There's a subsection of my main argument (in my offline notes) that goes:
- ∃f(f(𝔼) = ♪)
- If we knew what f was in particular, then we could go to f -1(♪) = 𝔼
- But this would make 𝔼 knowable in a well-founded way, but the definition of 𝔼 is "the well-founded set of all sets knowable, currently, in a well-founded way," i.e. 𝔼 can't be known in a well-founded way or it would be an element of itself and thence not well-founded.
- Therefore ¬(we know f's character in particular)
Or is even the inverse of f, here, too general and/or abstract to violate the intended control parameter? For now, I've been assuming the existence of a function with an input below 𝔼 but which still goes to ♪ (don't worry about what ♪ is concretely/particularly, here#), so it doesn't seem like too much of a hassle to cordon 𝔼 off like so, but I suppose the subargument would go through more neatly/nicely if I didn't have to set up that guard.

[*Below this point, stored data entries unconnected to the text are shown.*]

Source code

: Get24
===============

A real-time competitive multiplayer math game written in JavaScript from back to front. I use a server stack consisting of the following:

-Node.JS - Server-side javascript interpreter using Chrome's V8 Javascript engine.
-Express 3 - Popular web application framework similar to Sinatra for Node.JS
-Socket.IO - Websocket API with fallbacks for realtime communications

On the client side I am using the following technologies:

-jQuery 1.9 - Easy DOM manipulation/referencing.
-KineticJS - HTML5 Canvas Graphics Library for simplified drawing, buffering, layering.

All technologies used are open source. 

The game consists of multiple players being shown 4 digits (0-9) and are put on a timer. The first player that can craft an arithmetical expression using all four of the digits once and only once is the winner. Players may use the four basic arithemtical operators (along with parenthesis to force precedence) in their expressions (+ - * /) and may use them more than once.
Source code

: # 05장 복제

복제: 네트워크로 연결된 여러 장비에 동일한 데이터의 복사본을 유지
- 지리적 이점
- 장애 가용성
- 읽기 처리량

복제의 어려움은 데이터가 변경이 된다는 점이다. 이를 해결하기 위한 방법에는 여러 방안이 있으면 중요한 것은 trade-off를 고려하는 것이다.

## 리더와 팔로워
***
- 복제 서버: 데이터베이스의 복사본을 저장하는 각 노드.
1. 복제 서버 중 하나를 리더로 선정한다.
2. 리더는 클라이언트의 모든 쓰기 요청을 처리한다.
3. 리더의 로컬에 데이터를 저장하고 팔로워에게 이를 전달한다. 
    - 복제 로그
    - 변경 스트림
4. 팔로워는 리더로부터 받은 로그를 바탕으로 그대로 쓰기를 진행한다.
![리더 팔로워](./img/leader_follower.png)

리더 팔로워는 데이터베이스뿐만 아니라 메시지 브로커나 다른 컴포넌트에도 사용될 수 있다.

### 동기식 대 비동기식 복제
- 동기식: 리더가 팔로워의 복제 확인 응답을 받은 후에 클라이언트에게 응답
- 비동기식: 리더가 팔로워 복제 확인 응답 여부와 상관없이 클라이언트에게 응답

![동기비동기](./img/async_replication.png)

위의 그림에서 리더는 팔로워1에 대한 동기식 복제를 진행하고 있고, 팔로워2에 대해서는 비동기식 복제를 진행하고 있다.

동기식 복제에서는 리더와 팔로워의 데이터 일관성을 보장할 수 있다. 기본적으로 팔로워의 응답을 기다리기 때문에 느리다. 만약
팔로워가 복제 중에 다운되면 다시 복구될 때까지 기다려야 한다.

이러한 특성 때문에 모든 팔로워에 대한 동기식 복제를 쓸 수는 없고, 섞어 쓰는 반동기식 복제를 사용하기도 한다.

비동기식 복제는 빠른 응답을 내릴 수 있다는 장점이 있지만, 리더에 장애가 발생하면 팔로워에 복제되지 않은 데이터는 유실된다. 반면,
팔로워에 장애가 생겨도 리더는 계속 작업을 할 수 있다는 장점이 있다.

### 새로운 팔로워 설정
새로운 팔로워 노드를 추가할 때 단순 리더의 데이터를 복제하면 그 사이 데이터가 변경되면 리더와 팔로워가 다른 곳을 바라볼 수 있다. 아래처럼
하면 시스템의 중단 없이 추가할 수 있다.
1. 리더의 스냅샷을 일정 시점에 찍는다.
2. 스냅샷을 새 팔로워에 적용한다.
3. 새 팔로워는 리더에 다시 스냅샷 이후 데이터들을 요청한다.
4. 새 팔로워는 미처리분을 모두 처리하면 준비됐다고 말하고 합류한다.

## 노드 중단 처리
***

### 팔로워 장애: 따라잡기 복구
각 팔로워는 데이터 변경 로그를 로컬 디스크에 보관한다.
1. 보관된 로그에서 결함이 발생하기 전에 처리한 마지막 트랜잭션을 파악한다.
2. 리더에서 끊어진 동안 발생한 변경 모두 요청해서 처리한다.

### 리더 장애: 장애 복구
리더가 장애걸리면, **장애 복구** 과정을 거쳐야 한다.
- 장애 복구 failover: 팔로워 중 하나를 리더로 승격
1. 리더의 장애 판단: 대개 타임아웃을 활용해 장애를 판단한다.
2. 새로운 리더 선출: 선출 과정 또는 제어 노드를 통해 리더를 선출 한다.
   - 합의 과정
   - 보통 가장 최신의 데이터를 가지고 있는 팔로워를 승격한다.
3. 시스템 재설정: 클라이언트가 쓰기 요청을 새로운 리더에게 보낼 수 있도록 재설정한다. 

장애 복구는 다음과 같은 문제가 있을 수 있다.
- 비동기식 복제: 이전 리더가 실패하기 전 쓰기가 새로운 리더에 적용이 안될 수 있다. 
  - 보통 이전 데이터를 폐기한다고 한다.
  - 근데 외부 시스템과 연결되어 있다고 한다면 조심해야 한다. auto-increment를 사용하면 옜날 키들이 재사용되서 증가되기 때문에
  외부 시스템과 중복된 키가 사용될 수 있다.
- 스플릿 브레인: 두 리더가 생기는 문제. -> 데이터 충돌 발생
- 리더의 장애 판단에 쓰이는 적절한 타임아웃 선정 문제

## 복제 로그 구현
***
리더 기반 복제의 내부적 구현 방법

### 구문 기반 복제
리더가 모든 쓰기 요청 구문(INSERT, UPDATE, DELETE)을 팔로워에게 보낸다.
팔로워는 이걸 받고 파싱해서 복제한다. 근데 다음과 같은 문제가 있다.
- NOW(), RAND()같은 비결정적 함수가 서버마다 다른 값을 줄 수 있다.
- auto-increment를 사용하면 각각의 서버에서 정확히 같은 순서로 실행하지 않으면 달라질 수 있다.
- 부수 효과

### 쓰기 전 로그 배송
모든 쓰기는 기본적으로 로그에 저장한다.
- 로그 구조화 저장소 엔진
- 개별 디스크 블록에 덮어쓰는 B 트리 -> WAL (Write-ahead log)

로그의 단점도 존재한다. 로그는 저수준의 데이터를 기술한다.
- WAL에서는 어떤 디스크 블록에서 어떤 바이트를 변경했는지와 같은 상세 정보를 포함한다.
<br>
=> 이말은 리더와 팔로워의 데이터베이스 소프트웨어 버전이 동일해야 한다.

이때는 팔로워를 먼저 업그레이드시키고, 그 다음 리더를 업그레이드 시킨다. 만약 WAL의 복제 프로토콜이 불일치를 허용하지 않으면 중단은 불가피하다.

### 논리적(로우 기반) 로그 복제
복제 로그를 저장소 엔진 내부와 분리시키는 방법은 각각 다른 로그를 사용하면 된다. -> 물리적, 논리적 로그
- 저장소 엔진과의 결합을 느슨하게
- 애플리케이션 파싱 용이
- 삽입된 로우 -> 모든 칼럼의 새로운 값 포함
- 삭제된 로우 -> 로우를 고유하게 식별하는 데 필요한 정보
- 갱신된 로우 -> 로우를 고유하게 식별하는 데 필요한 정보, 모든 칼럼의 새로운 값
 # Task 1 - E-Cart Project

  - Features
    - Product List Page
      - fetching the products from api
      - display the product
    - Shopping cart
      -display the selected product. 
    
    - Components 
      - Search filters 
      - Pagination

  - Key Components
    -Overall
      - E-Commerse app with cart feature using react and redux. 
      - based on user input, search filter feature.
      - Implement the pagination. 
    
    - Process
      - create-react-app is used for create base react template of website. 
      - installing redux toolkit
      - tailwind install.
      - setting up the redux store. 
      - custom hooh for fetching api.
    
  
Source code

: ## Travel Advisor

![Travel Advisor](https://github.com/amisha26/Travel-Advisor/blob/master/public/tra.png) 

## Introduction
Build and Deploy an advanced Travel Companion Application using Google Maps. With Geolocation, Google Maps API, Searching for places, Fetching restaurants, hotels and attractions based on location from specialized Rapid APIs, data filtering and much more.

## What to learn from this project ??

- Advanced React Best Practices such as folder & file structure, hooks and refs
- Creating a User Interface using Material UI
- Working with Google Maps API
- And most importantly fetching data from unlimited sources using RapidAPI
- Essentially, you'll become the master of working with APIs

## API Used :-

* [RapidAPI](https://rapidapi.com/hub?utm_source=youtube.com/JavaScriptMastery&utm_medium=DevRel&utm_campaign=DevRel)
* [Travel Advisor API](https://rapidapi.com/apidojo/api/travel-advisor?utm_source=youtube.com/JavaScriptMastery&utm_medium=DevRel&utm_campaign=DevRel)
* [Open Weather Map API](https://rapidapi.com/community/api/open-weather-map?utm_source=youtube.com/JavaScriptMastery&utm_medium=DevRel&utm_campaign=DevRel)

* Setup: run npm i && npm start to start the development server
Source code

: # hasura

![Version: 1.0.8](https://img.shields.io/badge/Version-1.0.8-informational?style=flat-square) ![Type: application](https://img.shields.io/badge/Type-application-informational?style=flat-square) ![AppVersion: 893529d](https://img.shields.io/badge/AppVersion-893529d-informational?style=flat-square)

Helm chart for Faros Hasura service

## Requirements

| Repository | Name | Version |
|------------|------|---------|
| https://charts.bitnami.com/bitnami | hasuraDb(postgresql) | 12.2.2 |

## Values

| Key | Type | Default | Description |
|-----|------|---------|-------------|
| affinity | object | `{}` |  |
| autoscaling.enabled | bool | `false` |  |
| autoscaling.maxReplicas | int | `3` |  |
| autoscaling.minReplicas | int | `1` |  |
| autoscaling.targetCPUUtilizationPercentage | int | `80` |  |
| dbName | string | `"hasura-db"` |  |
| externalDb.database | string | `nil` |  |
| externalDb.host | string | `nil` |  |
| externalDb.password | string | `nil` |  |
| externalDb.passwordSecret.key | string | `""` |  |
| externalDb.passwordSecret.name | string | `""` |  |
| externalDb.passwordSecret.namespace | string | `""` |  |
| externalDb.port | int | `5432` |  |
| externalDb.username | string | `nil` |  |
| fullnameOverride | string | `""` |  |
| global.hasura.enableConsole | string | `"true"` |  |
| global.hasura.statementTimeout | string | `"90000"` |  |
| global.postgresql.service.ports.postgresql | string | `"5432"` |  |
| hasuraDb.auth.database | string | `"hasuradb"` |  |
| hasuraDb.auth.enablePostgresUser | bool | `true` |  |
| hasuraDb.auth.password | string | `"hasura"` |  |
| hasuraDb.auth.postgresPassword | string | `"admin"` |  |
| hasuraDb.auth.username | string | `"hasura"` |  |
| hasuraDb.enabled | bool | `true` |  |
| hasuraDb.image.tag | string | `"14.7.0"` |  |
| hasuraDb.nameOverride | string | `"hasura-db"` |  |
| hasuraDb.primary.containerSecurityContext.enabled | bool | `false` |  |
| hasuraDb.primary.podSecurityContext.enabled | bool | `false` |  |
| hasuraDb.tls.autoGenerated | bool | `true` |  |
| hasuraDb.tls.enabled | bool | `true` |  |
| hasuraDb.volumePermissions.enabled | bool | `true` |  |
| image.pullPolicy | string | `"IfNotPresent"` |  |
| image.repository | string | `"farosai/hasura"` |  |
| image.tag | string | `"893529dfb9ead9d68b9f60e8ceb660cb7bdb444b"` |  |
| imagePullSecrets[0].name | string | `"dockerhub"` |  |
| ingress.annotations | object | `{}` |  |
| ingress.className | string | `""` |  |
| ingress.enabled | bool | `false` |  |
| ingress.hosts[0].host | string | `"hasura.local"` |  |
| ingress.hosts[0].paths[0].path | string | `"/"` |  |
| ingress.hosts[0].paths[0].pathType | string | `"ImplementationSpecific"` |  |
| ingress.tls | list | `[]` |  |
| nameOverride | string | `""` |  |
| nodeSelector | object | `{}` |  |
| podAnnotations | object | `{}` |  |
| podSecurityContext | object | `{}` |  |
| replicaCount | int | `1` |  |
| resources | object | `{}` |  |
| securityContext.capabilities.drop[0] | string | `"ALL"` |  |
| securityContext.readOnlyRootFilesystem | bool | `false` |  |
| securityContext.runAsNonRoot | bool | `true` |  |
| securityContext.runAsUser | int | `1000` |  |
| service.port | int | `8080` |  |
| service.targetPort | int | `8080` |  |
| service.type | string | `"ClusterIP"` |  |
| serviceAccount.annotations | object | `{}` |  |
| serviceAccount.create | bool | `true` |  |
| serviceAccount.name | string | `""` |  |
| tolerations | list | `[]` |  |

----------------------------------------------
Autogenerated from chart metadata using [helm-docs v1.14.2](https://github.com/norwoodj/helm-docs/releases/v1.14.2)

#Just let it be known that f is not an identity function, and that its initial input is not a musical note per se, but is a large cardinal, i.e. a cardinal describable/definable in terms of exotic logic questions and variables in the outer darkness of our current set-theoretic knowledge. Assuming that f is not the identity, then, the issue is: if we could run the circuit f -1(♪) = 𝔼, this would itself constitute a slightly nontrivial, but still ever-just-so-substantive (then), picture of what 𝔼 is. That is to say, in knowing ♪'s nature (which we would beforehand), we could then define the trans-epistemic set as a large cardinal extrapolated by the inverse of f, from ♪, which would transform 𝔼 into a somewhat nontrivially known set, contrary to its intended definition.𝔼
𝔼It should also be mentioned that 𝔼, here, is somewhere in between (X) an intrinsically uncountable model of some set-theoretic universe and (Y) a von Neumann/Bernaysian proper class. More pointedly, it is meant to recapitulate much of Zermelo's vision of the open-endedness of the set worlds.
MAJOR EDIT (OF THEME): the other way to frame my question is to ask about how the knowledge-that/knowing-what distinction is handled in mainstream epistemic logic. We would say that we know that there is some f, here, but not what it is internally. Are that/what-knowledge inverses of each other, then, though? So that the question becomes: "If we know that a what-unknowable set exists, then if we knew what the inverse of that set is, would we end up knowing what the what-unknowable set is, contrary to the introductory definition?"